Mark Steyn is positively bilious about this feminization of the Democrats in the Washington Times on Monday. Again Feinstein (and only Feinstein) is blistered for wanting to hear Roberts "talking to me as a son, a husband and a father." For which Steyn's prescription is that she "get off the Judiciary Committee and go audition for 'Return To Bridges Of Madison County,' or 'What Women Want 2' ('Mel Gibson is nominated to the Supreme Court but, despite being sensitive and a good listener, is accused of being a conservative theocrat')."

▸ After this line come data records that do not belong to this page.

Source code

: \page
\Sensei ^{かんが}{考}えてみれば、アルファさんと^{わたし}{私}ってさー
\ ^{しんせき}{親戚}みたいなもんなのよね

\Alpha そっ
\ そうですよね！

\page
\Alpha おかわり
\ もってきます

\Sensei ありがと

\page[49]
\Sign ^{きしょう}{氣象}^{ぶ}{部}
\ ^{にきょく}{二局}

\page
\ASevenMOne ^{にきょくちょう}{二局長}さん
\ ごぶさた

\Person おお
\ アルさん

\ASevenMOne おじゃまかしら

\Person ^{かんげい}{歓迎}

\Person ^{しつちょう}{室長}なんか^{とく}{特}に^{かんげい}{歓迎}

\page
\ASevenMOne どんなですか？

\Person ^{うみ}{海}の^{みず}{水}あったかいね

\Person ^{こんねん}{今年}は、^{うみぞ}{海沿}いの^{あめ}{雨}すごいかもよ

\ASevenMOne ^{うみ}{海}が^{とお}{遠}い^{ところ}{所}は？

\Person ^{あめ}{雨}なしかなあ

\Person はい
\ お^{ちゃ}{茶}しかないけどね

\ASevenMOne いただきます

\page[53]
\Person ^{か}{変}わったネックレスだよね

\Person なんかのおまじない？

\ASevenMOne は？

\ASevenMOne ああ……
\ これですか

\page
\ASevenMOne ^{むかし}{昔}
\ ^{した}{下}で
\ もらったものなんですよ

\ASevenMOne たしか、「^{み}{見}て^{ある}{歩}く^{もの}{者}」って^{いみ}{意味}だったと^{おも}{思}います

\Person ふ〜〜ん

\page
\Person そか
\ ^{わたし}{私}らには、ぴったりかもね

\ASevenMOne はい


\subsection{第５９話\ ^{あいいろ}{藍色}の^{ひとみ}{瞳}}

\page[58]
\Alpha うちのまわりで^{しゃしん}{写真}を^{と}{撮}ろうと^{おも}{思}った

And here's George Will this week, also taking his nasty stick to Sen. Feinstein: "Dianne Feinstein's thoughts on the nomination of John G. Roberts as chief justice of the United States should be read with a soulful violin solo playing, or perhaps accompanied by the theme song of 'The Oprah Winfrey Show.' Those thoughts are about pinning one's heart on one's sleeve, sharing one's feelings and letting one's inner Oprah come out for a stroll." Will's contempt for Senate efforts to know something about the next chief justice's "temperament and values"—to understand his heart—is absolutely laser focused on the senator from California. Odd. Never a mention of Biden, Schumer, Mike DeWine, and Dick Durbin—each of whom similarly deployed the language of hearts and feelings in their questioning of Roberts.

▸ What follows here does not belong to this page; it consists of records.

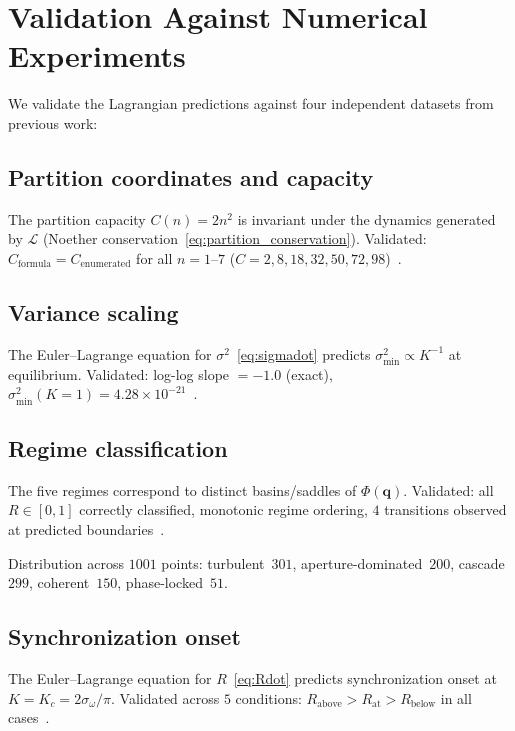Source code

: \documentclass[twocolumn,aps,prl,superscriptaddress,floatfix]{revtex4-2}
\newcommand{\Lag}{\mathcal{L}}
\newcommand{\Pot}{\Phi}
\newcommand{\qvec}{\mathbf{q}}
\newcommand{\Kc}{K_c}
\begin{document}
\section{Validation Against Numerical Experiments}
\label{sec:validation}

We validate the Lagrangian predictions against four independent datasets from previous work:

\subsection{Partition coordinates and capacity}

The partition capacity $C(n) = 2n^2$ is invariant under the dynamics generated by $\Lag$ (Noether conservation~\eqref{eq:partition_conservation}).
Validated: $C_{\mathrm{formula}} = C_{\mathrm{enumerated}}$ for all $n = 1$--$7$ ($C = 2, 8, 18, 32, 50, 72, 98$)~\cite{sachikonye2026operator}.

\subsection{Variance scaling}

The Euler--Lagrange equation for $\sigma^2$~\eqref{eq:sigmadot} predicts $\sigma^2_{\mathrm{min}} \propto K^{-1}$ at equilibrium.
Validated: log-log slope $= -1.0$ (exact), $\sigma^2_{\mathrm{min}}(K=1) = 4.28 \times 10^{-21}$~\cite{sachikonye2026operator}.

\subsection{Regime classification}

The five regimes correspond to distinct basins/saddles of $\Pot(\qvec)$.
Validated: all $R \in [0,1]$ correctly classified, monotonic regime ordering, $4$ transitions observed at predicted boundaries~\cite{sachikonye2026operator}.

Distribution across $1001$ points: turbulent~$301$, aperture-dominated~$200$, cascade~$299$, coherent~$150$, phase-locked~$51$.

\subsection{Synchronization onset}

The Euler--Lagrange equation for $R$~\eqref{eq:Rdot} predicts synchronization onset at $K = \Kc = 2\sigma_\omega/\pi$.
Validated across $5$ conditions: $R_{\mathrm{above}} > R_{\mathrm{at}} > R_{\mathrm{below}}$ in all cases~\cite{sachikonye2026operator}.
\end{document}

Now, I am not come today to praise Sen. Feinstein. Her performance during those hearings probably set the women's movement back a decade. From her ingenuous "Now, I'm not a lawyer …" questions to her tendency to turn even declarative sentences into halting questions, she hardly projected the air of mastery and confidence I've seen in her in the past. I'm not sure I can sign off on her self-appointed task of representing all 145 million American women at the hearings. I can't even get behind her efforts to force a clearly private man into vomiting up mawkish personal revelations onto the hearing-room floor.

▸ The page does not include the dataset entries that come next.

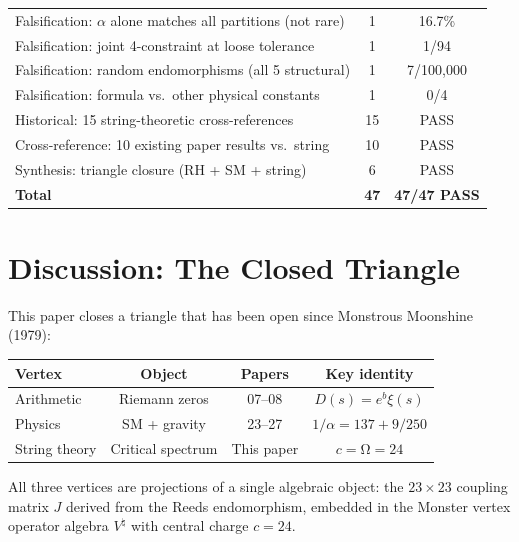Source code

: \documentclass[12pt,a4paper]{article}
\theoremstyle{definition}\newtheorem{definition}[theorem]{Definition}
\theoremstyle{remark}\newtheorem{remark}[theorem]{Remark}
\renewcommand{\O}{\mathrm{\Omega}}
\newcommand{\Jcoup}{J}
\newcommand{\VOA}{V^\natural}
\begin{document}
\begin{center}
\begin{tabular}{lcc}
Falsification: $\alpha$ alone matches all partitions (not rare) & 1 & \textcolor{computational}{16.7\%} \\
Falsification: joint 4-constraint at loose tolerance & 1 & \textcolor{proved}{1/94} \\
Falsification: random endomorphisms (all 5 structural) & 1 & \textcolor{proved}{7/100{,}000} \\
Falsification: formula vs.\ other physical constants & 1 & \textcolor{proved}{0/4} \\
Historical: 15 string-theoretic cross-references & 15 & \textcolor{proved}{PASS} \\
Cross-reference: 10 existing paper results vs.\ string & 10 & \textcolor{proved}{PASS} \\
Synthesis: triangle closure (RH + SM + string) & 6 & \textcolor{proved}{PASS} \\
\midrule
\textbf{Total} & \textbf{47} & \textbf{47/47 PASS} \\
\bottomrule
\end{tabular}
\end{center}

\section{Discussion: The Closed Triangle}
\label{sec:discussion}

This paper closes a triangle that has been open since Monstrous Moonshine
(1979):

\begin{center}
\begin{tabular}{lccc}
\toprule
\textbf{Vertex} & \textbf{Object} & \textbf{Papers} & \textbf{Key identity} \\
\midrule
Arithmetic & Riemann zeros & 07--08 & $D(s) = e^b \xi(s)$ \\
Physics & SM + gravity & 23--27 & $1/\alpha = 137 + 9/250$ \\
String theory & Critical spectrum & This paper & $c = \O = 24$ \\
\bottomrule
\end{tabular}
\end{center}

All three vertices are projections of a single algebraic object: the $23 \times
23$ coupling matrix $\Jcoup$ derived from the Reeds endomorphism, embedded in the
Monster vertex operator algebra $\VOA$ with central charge $c = 24$.
\end{document}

But I do wonder why it became so very easy to blast only the woman who wanted to cut through Roberts' repeated claims to be a lean, mean law-making machine. I wonder why the woman who worried about his aloofness and disconnection from poverty or suffering was singled out for derision. Is it because the stereotype of the pathetic, whiny, "but how do you feel" nag fits so much better if the asker is wearing curlers and a housecoat? Is it a cynical effort to paint all women as hysterics or merely all Democrats as women? Or is it, in the end, the consequence of having only one woman on the committee?
I'm sure it's just an accident that Fein, Steyn (weird name-coincidence or conspiracy?), and George Will each singled out only Feinstein as their judiciary committee poster-person for the strange quest-for-feeling that characterized the Roberts hearings. But it certainly evokes something Ginsburg mentioned in her remarks yesterday at Wake Forest. According to the report, she noted that "she started in law school in the 1950s—a time when law students and law practitioners were predominantly male. She said she felt pressure to excel, to break the stereotypes about women. … 'You felt like all eyes were on you. If you gave a poor answer in class, you felt like it would be viewed as indicative of all female students.' "
Imagine being judged and ridiculed as a lightweight, when—as sole representative of your gender—you feel you must defend the achievement of all women. The solution for both Ginsburg's problem and Feinstein's is simple: Give the critics more targets. Load up the courts and Congress with enough women, and then maybe blaming them for being women in the first place will stop sounding like a legitimate critique.